Your objective
Using the records below, output the stretch that opens with the line containing "There are time" and closes with the line containing "3036 sequences in", exactly and including both lines, with nothing more.

Provided data
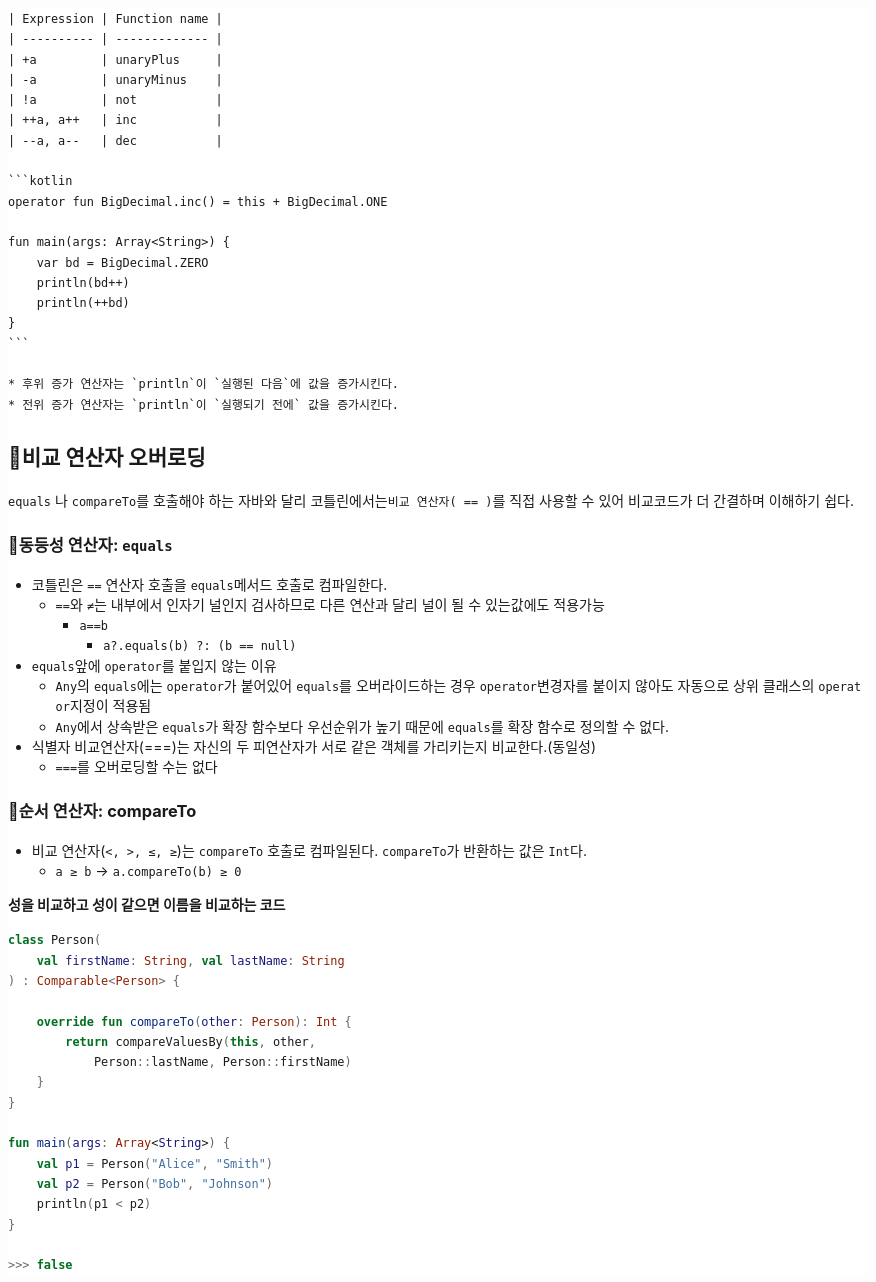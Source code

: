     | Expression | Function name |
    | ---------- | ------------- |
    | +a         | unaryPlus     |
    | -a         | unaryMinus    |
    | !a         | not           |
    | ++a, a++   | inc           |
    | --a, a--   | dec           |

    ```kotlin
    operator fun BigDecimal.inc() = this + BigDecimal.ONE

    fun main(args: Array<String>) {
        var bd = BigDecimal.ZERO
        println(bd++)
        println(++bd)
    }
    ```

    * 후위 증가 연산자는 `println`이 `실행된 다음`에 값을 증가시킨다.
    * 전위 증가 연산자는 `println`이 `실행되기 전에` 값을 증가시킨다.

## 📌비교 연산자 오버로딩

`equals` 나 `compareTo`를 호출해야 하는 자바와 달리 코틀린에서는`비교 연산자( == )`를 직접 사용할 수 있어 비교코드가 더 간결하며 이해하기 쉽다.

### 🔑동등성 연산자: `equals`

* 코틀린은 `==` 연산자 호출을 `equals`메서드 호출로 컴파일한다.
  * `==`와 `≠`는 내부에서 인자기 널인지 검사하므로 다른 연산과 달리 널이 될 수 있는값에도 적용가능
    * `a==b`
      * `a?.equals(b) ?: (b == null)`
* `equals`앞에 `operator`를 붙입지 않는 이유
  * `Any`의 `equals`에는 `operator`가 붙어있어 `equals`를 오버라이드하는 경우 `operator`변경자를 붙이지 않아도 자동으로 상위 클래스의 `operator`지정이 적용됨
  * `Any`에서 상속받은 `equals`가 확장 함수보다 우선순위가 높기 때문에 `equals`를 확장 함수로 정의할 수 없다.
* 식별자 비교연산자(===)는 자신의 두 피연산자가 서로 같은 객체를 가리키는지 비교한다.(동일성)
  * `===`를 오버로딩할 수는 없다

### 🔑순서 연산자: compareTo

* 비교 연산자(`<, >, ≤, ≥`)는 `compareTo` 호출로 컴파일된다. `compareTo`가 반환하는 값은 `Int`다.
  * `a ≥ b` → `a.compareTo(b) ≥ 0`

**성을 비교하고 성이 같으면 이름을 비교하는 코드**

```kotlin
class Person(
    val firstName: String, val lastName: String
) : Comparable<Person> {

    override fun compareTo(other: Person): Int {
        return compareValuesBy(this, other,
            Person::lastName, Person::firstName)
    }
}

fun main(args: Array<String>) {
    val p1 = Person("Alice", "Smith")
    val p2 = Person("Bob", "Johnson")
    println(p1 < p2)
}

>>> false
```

==

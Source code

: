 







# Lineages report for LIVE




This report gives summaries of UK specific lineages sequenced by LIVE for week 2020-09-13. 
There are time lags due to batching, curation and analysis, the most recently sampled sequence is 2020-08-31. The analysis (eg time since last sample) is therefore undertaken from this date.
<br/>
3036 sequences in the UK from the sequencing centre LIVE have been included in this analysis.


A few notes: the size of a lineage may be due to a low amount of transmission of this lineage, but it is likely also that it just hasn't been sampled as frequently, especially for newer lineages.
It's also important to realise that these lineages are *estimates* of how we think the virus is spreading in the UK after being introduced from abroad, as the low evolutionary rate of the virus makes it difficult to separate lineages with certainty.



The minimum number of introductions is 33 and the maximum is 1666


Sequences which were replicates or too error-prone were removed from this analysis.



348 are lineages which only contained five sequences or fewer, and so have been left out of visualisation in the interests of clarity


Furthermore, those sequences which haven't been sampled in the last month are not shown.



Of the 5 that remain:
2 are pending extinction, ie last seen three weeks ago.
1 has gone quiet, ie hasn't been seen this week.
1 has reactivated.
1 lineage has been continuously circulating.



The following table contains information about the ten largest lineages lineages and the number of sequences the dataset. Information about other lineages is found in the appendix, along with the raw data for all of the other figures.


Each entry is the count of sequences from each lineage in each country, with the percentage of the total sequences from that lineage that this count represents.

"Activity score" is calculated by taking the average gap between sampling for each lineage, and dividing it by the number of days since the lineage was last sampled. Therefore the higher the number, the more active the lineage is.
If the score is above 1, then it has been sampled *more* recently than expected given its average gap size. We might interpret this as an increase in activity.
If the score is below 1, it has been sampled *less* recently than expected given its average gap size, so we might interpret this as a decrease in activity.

---

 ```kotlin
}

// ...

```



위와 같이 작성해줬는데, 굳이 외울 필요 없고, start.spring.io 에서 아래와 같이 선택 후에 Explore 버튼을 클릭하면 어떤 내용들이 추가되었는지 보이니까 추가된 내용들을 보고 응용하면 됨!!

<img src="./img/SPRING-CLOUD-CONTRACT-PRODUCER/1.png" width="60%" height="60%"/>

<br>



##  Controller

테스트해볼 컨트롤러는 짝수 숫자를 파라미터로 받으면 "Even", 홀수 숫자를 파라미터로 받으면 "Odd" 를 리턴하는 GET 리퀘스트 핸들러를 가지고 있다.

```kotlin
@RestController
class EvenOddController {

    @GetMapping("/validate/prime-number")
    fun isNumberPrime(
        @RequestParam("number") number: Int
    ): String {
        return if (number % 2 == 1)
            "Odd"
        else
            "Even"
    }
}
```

Written answer
There are time lags due to batching, curation and analysis, the most recently sampled sequence is 2020-08-31. The analysis (eg time since last sample) is therefore undertaken from this date.
<br/>
3036 sequences in the UK from the sequencing centre LIVE have been included in this analysis.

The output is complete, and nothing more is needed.